Recorded data:
★ ★ ★ ★ ★

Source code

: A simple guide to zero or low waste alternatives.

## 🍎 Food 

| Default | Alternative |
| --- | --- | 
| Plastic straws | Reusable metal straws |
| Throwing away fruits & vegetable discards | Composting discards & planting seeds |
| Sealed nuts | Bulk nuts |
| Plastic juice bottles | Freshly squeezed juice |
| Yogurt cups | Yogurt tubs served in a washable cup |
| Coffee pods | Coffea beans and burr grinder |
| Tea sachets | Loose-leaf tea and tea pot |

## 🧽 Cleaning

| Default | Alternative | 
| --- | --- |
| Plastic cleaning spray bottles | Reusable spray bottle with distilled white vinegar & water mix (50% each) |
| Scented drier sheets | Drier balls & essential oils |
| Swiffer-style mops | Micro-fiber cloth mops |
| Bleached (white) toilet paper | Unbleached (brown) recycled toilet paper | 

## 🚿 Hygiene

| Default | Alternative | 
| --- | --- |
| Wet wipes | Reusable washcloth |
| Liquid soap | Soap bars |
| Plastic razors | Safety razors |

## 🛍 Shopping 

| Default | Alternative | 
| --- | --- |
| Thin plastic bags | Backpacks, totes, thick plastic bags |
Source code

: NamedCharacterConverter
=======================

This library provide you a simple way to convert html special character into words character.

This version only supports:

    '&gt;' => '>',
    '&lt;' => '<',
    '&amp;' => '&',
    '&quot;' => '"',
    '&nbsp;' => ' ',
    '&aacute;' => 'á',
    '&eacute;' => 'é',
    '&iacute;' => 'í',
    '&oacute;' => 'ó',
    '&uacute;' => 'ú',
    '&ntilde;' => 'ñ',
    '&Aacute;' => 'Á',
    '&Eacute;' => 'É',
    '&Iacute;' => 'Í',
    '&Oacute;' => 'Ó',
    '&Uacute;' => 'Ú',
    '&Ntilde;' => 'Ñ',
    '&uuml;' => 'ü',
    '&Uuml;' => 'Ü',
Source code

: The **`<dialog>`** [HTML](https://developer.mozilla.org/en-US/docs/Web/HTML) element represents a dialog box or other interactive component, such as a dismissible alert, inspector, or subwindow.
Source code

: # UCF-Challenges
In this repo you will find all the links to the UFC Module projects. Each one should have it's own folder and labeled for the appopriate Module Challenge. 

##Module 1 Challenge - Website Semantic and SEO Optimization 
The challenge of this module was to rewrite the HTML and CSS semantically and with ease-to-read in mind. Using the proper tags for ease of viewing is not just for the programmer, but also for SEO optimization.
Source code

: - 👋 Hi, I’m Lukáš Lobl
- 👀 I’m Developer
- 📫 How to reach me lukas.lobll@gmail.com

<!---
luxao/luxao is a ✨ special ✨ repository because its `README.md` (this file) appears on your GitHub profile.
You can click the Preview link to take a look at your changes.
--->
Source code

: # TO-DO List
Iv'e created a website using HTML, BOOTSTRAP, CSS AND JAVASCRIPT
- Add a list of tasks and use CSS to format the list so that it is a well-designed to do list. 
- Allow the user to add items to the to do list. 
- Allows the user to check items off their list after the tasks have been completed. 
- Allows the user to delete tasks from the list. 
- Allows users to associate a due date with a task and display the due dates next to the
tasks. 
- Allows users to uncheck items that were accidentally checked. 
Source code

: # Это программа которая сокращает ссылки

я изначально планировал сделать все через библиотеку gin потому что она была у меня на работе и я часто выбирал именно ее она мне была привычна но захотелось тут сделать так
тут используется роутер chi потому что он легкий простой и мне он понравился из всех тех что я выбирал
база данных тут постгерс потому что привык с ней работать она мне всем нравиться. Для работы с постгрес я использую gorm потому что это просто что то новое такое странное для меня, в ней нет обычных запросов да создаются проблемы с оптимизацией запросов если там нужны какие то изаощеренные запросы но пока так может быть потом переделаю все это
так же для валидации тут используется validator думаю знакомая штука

★ ★ ★ ★ ★

What you will do: Return every line in the listing that contains the word "with".

Output of the exercise:
| Plastic cleaning spray bottles | Reusable spray bottle with distilled white vinegar & water mix (50% each) |
The challenge of this module was to rewrite the HTML and CSS semantically and with ease-to-read in mind. Using the proper tags for ease of viewing is not just for the programmer, but also for SEO optimization.
- Allows users to associate a due date with a task and display the due dates next to the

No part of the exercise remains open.